• New Usenet Archive

    From Jason Evans@21:1/5 to All on Mon Feb 7 14:05:36 2022
    Hi all,

    For the past month, I have been downloading and sorting Usenet archives from
    a news server (with their permission) of everything from 2003 until today.
    My next step is to decide how to upload them to archive.org.

    Here is the current archive that runs from the 80's and 90's until around
    2003: https://archive.org/details/usenethistorical

    Each newsgroup hierarchy has its entry. I'm thinking about something
    different, and I want you input on how to do that.

    Here my plan. The following newsgroup hierarchies will have their own
    entries:

    Big-8:
    comp
    sci
    news
    misc
    talk
    humanities
    soc

    uk

    de

    alt will be broken down into subgroups because it's so huge.

    alt-a-e
    alt-f-j
    alt-k-o
    alt-p-t
    alt-u-z

    For example, alt.folklore.computers would be found in alt-f-j.

    The rest of the hierarchies will be grouped together since they are
    generally smaller and more likely to be nothing but spam.

    Misc Newsgroup hierarchies-a-e
    Misc Newsgroup hierarchies-f-j
    Misc Newsgroup hierarchies-k-o
    Misc Newsgroup hierarchies-p-t
    Misc Newsgroup hierarchies-u-z

    These are questions to you folks:

    1. Does this makes since or would breaking everything down by individual hierarchy be better?

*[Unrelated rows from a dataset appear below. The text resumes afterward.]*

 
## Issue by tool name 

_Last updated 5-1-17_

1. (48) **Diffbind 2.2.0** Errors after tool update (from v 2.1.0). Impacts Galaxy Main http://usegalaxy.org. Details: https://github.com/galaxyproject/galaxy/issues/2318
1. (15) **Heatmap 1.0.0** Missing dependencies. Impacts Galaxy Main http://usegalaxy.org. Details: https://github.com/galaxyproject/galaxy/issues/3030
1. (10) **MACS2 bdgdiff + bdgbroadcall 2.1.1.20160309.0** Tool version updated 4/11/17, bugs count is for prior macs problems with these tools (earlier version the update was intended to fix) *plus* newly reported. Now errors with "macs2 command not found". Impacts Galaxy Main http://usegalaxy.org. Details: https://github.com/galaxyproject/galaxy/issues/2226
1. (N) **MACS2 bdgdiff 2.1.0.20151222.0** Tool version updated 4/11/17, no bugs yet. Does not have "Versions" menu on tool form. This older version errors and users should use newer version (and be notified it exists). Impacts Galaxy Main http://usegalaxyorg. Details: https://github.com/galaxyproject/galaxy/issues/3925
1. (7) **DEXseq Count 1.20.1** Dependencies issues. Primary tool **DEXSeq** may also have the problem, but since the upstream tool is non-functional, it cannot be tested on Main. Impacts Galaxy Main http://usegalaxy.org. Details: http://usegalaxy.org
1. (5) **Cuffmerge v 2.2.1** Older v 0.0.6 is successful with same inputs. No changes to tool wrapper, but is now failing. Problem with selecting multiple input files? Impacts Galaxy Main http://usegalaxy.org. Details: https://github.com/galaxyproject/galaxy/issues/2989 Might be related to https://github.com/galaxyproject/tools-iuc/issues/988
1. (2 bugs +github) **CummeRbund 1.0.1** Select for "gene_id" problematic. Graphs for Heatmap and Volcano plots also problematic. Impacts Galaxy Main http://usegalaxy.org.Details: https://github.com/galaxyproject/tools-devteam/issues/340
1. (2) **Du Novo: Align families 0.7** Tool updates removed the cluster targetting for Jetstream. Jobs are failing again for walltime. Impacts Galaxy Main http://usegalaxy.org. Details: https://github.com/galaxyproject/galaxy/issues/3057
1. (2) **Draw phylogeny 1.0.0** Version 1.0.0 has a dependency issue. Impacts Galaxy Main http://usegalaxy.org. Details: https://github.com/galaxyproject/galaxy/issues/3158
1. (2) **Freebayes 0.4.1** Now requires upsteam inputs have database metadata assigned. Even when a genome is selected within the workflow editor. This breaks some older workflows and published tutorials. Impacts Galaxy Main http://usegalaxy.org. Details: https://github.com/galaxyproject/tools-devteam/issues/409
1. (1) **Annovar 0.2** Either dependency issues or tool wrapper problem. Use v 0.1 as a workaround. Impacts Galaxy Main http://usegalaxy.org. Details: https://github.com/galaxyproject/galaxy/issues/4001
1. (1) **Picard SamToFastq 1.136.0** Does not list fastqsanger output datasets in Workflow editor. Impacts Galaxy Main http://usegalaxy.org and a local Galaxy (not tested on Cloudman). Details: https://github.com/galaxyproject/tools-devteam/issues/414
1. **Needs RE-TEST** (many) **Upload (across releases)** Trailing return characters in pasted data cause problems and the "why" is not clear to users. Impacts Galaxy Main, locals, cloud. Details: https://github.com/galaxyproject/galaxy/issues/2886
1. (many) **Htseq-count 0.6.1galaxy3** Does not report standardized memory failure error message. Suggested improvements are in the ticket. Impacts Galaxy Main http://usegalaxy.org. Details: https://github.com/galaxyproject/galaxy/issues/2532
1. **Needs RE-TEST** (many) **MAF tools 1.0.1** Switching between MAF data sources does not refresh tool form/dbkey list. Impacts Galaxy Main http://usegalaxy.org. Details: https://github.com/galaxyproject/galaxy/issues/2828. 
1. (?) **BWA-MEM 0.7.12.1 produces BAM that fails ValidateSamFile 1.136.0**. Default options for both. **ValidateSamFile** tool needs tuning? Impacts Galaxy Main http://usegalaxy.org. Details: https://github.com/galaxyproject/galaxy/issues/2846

    2. If I do it this way, are there any other hierarchies that should not be grouped with the misc. groups that should stand alone?

    One final note. In case you're wondering, I am not archiving any binary
    groups or any group that I think could get deleted because of the extremely distasteful subject matter. I think you can get my gist about what I mean. Everything else is here. Even the stupid spammy revenge froops.

    Jason

    --- SoupGate-Win32 v1.05
    * Origin: fsxNet Usenet Gateway (21:1/5)
  • From Adam H. Kerman@21:1/5 to Jason Evans on Mon Feb 7 16:03:05 2022
    Jason Evans <jsevans@mailfence.com> wrote:

    For the past month, I have been downloading and sorting Usenet archives from >a news server (with their permission) of everything from 2003 until today.
    My next step is to decide how to upload them to archive.org.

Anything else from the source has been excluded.